When you sit down to the dinner table be ready for a Turkish feast. Begin with some appetizers (mezes) which could include a tomato-pepper salsa, yogurt and dill (cacik), roasted mushrooms smothered in cheese, humus, an eggplant/aubergine (patlican) salad, and fresh bread (the Turkish meze menu can go on for pages).
For the main entree someone in your party needs to order the Testi Kebab, a Cappadocian specialty. Take cubed beef and put it in a seramic pot; add tomatoes, peppers, garlic, spices, and a special sauce; seal it and throw it in the tandir oven for 2 hours. The waiter will bring the sealed pot to your table and break it open in front of you. Once the steam clears enjoy.
For the others in your party (or for the other evenings of your trip) order Imam Bayildi (Imam Fainted) which is Eggplant/aubergine stuffed with sauteed tomatoes, peppers, onions and garlic, or Karni Yarik which is similar to Imam Bayildi except that it also has ground beef. Both are wonderful if you enjoy eggplant.
Wash this down with a Cappadocian wine of which Kocabağ and Turasan are the most well-known. You may be surprised at the level of quality Cappadocia wineries have achieved.

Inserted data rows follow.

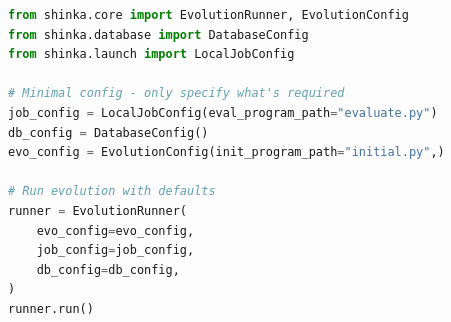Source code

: \documentclass[11pt, a4paper]{include/gdm_format}
\newcommand{\ouralgo}{\textsc{ShinkaEvolve}\xspace}
\begin{document}
\begin{minipage}{\textwidth}
\begin{lstlisting}[language=Python, basicstyle=\ttfamily\tiny, caption={Minimal \ouralgo configuration and usage example.}, label={lst:shinka_usage}]
from shinka.core import EvolutionRunner, EvolutionConfig
from shinka.database import DatabaseConfig
from shinka.launch import LocalJobConfig

# Minimal config - only specify what's required
job_config = LocalJobConfig(eval_program_path="evaluate.py")
db_config = DatabaseConfig()
evo_config = EvolutionConfig(init_program_path="initial.py",)

# Run evolution with defaults
runner = EvolutionRunner(
    evo_config=evo_config,
    job_config=job_config,
    db_config=db_config,
)
runner.run()
\end{lstlisting}
\end{minipage}

\vspace{0.5em}
\end{document}
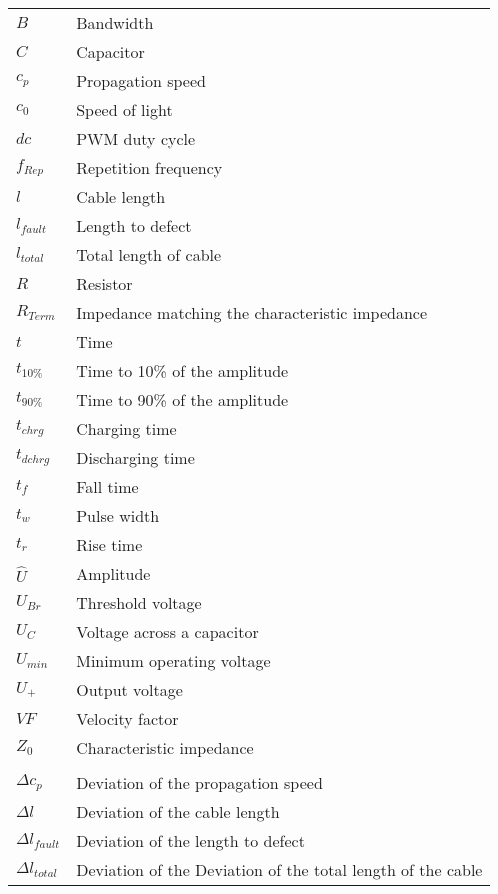 \begin{table}[h]
    \begin{tabular}{@{}ll@{}}%
        \( B \) & Bandwidth\\
        \( C \) & Capacitor\\
        \( c_p \) & Propagation speed\\
        \( c_0 \) & Speed of light\\
        \( dc \) & PWM duty cycle \\
		\( f_{Rep} \) & Repetition frequency\\
		\( l \) & Cable length\\
		\( l_{fault} \) & Length to defect\\
        \( l_{total} \) & Total length of cable\\
        \( R \) & Resistor\\
		\( R_{Term} \) & Impedance matching the characteristic impedance\\
        \( t \) & Time\\
        \( t_{10\%} \) & Time to 10\% of the amplitude\\
        \( t_{90\%} \) & Time to 90\% of the amplitude\\
		\( t_{chrg} \) & Charging time\\
		\( t_{dchrg} \) & Discharging time\\
		\( t_f \) & Fall time\\
		\( t_w \) & Pulse width\\
		\( t_{r} \) & Rise time\\
		\( \hat{U} \) & Amplitude\\
        \( U_{Br} \) & Threshold voltage\\
        \( U_C \) & Voltage across a capacitor \\
		\( U_{min} \) & Minimum operating voltage\\
		\( U_{+} \) & Output voltage\\
		\( VF \) & Velocity factor\\
        \( Z_0 \) & Characteristic impedance\\
        & \\
        \( \Delta c_p \) & Deviation of the propagation speed\\
        \( \Delta l \) & Deviation of the cable length\\
        \( \Delta l_{fault} \) & Deviation of the length to defect\\
        \( \Delta l_{total} \) & Deviation of the Deviation of the total length of the cable\\

\end{tabular}
\end{table}
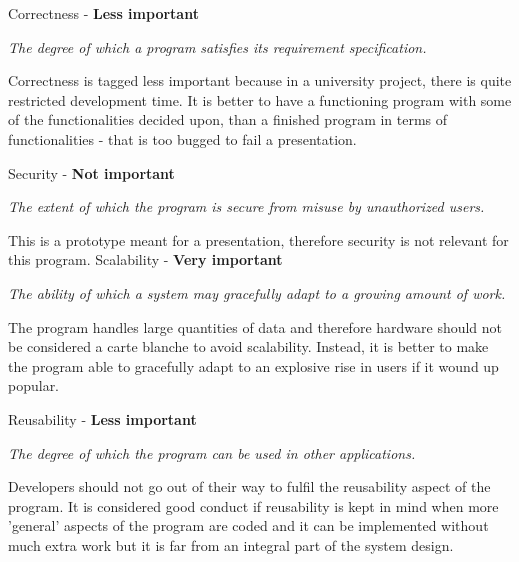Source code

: \vspace{5 mm}
\noindent
Correctness - \textbf{Less important}

\vspace{5 mm}
\noindent
\textit{The degree of which a program satisfies its requirement specification.}

\vspace{5 mm}
\noindent
Correctness is tagged less important because in a university project, there is quite
restricted development time. It is better to have a functioning program with some of the
functionalities decided upon, than a finished program in terms of functionalities - that is
too bugged to fail a presentation.

\vspace{5 mm}
\noindent
Security - \textbf{Not important}

\vspace{5 mm}
\noindent
\textit{The extent of which the program is secure from misuse by unauthorized users.}

\vspace{5 mm}
\noindent
This is a prototype meant for a presentation, therefore security is not relevant for this
program.
\newpage
Scalability - \textbf{Very important}

\vspace{5 mm}
\noindent
\textit{The ability of which a system may gracefully adapt to a growing amount of work.}

\vspace{5 mm}
\noindent
The program handles large quantities of data and therefore hardware should not be
considered a carte blanche to avoid scalability. Instead, it is better to make the program
able to gracefully adapt to an explosive rise in users if it wound up popular.

\vspace{5 mm}
\noindent
Reusability - \textbf{Less important}

\vspace{5 mm}
\noindent
\textit{The degree of which the program can be used in other applications.}

\vspace{5 mm}
\noindent
Developers should not go out of their way to fulfil the reusability aspect of the program.
It is considered good conduct if reusability is kept in mind when more 'general' aspects of
the program are coded and it can be implemented without much extra work but it is far from
an integral part of the system design.

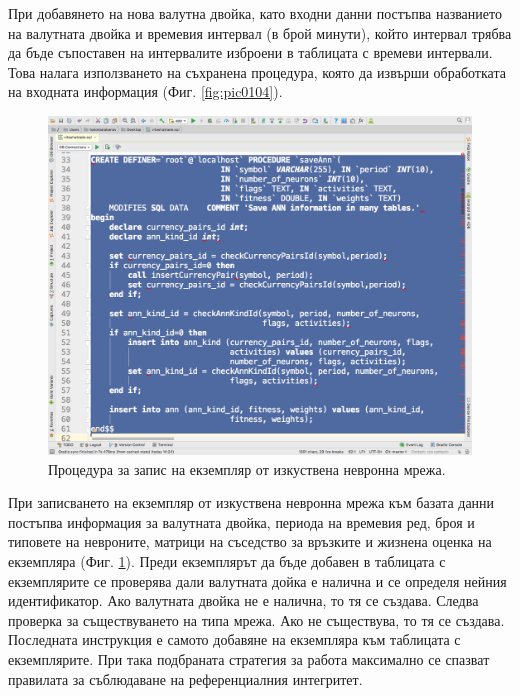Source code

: \documentclass[book,14pt,oneside,openany]{memoir}
\begin{document}
При добавянето на нова валутна двойка, като входни данни постъпва названието на валутната двойка и времевия интервал (в брой минути), който интервал трябва да бъде съпоставен на интервалите изброени в таблицата с времеви интервали. Това налага използването на съхранена процедура, която да извърши обработката на входната информация (Фиг. \ref{fig:pic0104}). 

\begin{figure}[h]
  \centering
  \includegraphics[height=0.45\pdfpageheight]{pic0105}
  \caption{Процедура за запис на екземпляр от изкуствена невронна мрежа.}
\label{fig:pic0105}
\end{figure}
\FloatBarrier

При записването на екземпляр от изкуствена невронна мрежа към базата данни постъпва информация за валутната двойка, периода на времевия ред, броя и типовете на невроните, матрици на съседство за връзките и жизнена оценка на екземпляра (Фиг. \ref{fig:pic0105}). Преди екземплярът да бъде добавен в таблицата с екземплярите се проверява дали валутната дойка е налична и се определя нейния идентификатор. Ако валутната двойка не е налична, то тя се създава. Следва проверка за съществуването на типа мрежа. Ако не съществува, то тя се създава. Последната инструкция е самото добавяне на екземпляра към таблицата с екземплярите. При така подбраната стратегия за работа максимално се спазват правилата за съблюдаване на референциалния интегритет. 
\end{document}
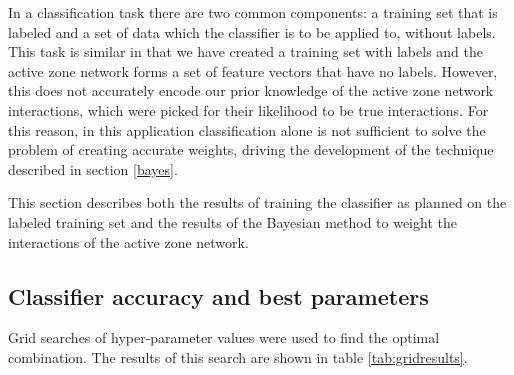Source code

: In a classification task there are two common components: a training set that is labeled and a set of data which the classifier is to be applied to, without labels.
This task is similar in that we have created a training set with labels and the active zone network forms a set of feature vectors that have no labels.
However, this does not accurately encode our prior knowledge of the active zone network interactions, which were picked for their likelihood to be true interactions.
For this reason, in this application classification alone is not sufficient to solve the problem of creating accurate weights, driving the development of the technique described in section \ref{bayes}.

This section describes both the results of training the classifier as planned on the labeled training set and the results of the Bayesian method to weight the interactions of the active zone network.

\subsection{Classifier accuracy and best parameters}
\label{gridresults}

Grid searches of hyper-parameter values were used to find the optimal combination.
The results of this search are shown in table \ref{tab:gridresults}.

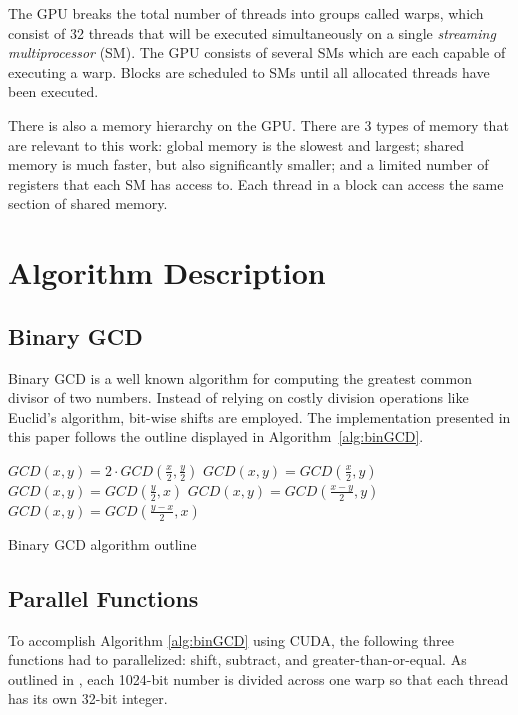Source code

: \documentclass[12pt]{ucthesis}
\begin{document}
The GPU breaks the total number of threads into groups called warps, which 
consist of 32 threads that will be executed simultaneously on a single
\textit{streaming multiprocessor} (SM). The GPU consists of several SMs which 
are each capable of executing a warp. Blocks are scheduled to SMs until all 
allocated threads have been executed. 

There is also a memory hierarchy on the GPU. There are 3 types of memory 
that are relevant to this work: global memory is the slowest and 
largest; shared memory is much faster, but also significantly smaller; and 
a limited number of registers that each SM has access to. Each thread in a
block can access the same section of shared memory.

\section{Algorithm Description}
\label{sec:alg}
\subsection{Binary GCD}
\label{subsec:binGCD}
Binary GCD is a well known algorithm for computing the greatest common divisor 
of two numbers. Instead of relying on costly division operations like Euclid's 
algorithm, bit-wise shifts are employed. The implementation
presented in this paper follows the outline displayed in Algorithm~\ref{alg:binGCD}.

\begin{algorithm}
   \label{alg:binGCD}
   \nl{} {
      \nl{} {
         \nl$GCD(x, y) = 2 \cdot GCD(\frac{x}{2}, \frac{y}{2})$\;
      }\nl{} {
         \nl$GCD(x, y) = GCD(\frac{x}{2}, y)$\;
      }\nl{} {
         \nl$GCD(x, y) = GCD(\frac{y}{2}, x)$\;
      }\nl{} {
         \nl{} {
            \nl$GCD(x, y) = GCD(\frac{x - y}{2}, y)$\;
         }{
            \nl$GCD(x, y) = GCD(\frac{y - x}{2}, x)$\;
        }
      }
   }
   \caption{Binary GCD algorithm outline}
\end{algorithm}

\subsection{Parallel Functions}
\label{subsec:parfunc}
To accomplish Algorithm \ref{alg:binGCD} using CUDA, the following three 
functions had to parallelized: shift, subtract, and greater-than-or-equal. As 
outlined in \cite{fujimoto2009high}, each 1024-bit number is divided across one 
warp so that each thread has its own 32-bit integer. 
\end{document}
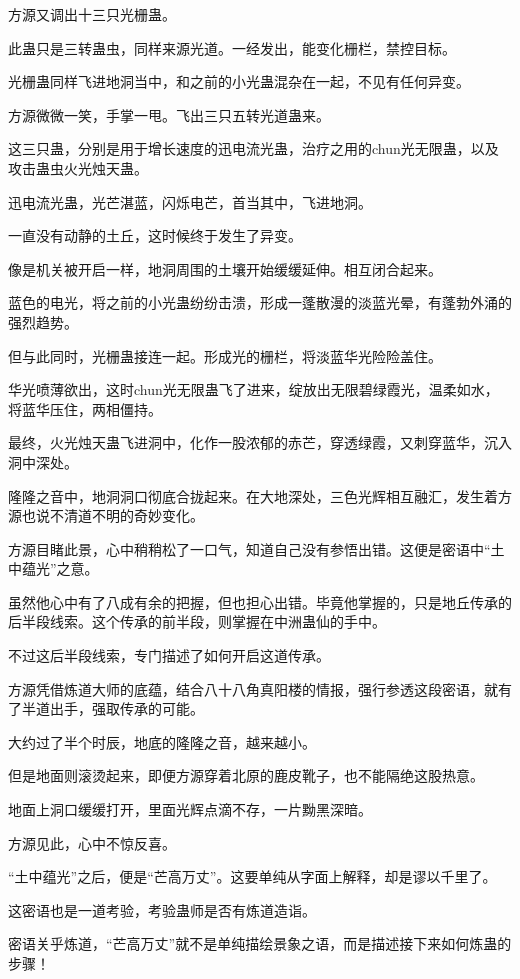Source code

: \begin{this_body}
方源又调出十三只光栅蛊。

此蛊只是三转蛊虫，同样来源光道。一经发出，能变化栅栏，禁控目标。

光栅蛊同样飞进地洞当中，和之前的小光蛊混杂在一起，不见有任何异变。

方源微微一笑，手掌一甩。飞出三只五转光道蛊来。

这三只蛊，分别是用于增长速度的迅电流光蛊，治疗之用的chun光无限蛊，以及攻击蛊虫火光烛天蛊。

迅电流光蛊，光芒湛蓝，闪烁电芒，首当其中，飞进地洞。

一直没有动静的土丘，这时候终于发生了异变。

像是机关被开启一样，地洞周围的土壤开始缓缓延伸。相互闭合起来。

蓝色的电光，将之前的小光蛊纷纷击溃，形成一蓬散漫的淡蓝光晕，有蓬勃外涌的强烈趋势。

但与此同时，光栅蛊接连一起。形成光的栅栏，将淡蓝华光险险盖住。

华光喷薄欲出，这时chun光无限蛊飞了进来，绽放出无限碧绿霞光，温柔如水，将蓝华压住，两相僵持。

最终，火光烛天蛊飞进洞中，化作一股浓郁的赤芒，穿透绿霞，又刺穿蓝华，沉入洞中深处。

隆隆之音中，地洞洞口彻底合拢起来。在大地深处，三色光辉相互融汇，发生着方源也说不清道不明的奇妙变化。

方源目睹此景，心中稍稍松了一口气，知道自己没有参悟出错。这便是密语中“土中蕴光”之意。

虽然他心中有了八成有余的把握，但也担心出错。毕竟他掌握的，只是地丘传承的后半段线索。这个传承的前半段，则掌握在中洲蛊仙的手中。

不过这后半段线索，专门描述了如何开启这道传承。

方源凭借炼道大师的底蕴，结合八十八角真阳楼的情报，强行参透这段密语，就有了半道出手，强取传承的可能。

大约过了半个时辰，地底的隆隆之音，越来越小。

但是地面则滚烫起来，即便方源穿着北原的鹿皮靴子，也不能隔绝这股热意。

地面上洞口缓缓打开，里面光辉点滴不存，一片黝黑深暗。

方源见此，心中不惊反喜。

“土中蕴光”之后，便是“芒高万丈”。这要单纯从字面上解释，却是谬以千里了。

这密语也是一道考验，考验蛊师是否有炼道造诣。

密语关乎炼道，“芒高万丈”就不是单纯描绘景象之语，而是描述接下来如何炼蛊的步骤！


\end{this_body}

And with that you have feasted and can be rolled back to your cave hotel room. But, honestly, this is just a sliver of Turkish cuisine. We could go on and on with recommendations, but we will not except for a few items we could not fit into our perfect day.
You may be staying in Turkey for longer than 2-3 days and want to try a larger variety of dishes. In that case we can recommend a few “common” items that almost every Turk, from the lowest street cleaner to the president himself, enjoys.
A FEW MORE OPTIONS
* Lahmacun is an Anatolian specialty, truly a “food of the people”. It is usually the least expensive item on the menu. It is pizza-shaped but is thinner and has no tomato sauce or cheese.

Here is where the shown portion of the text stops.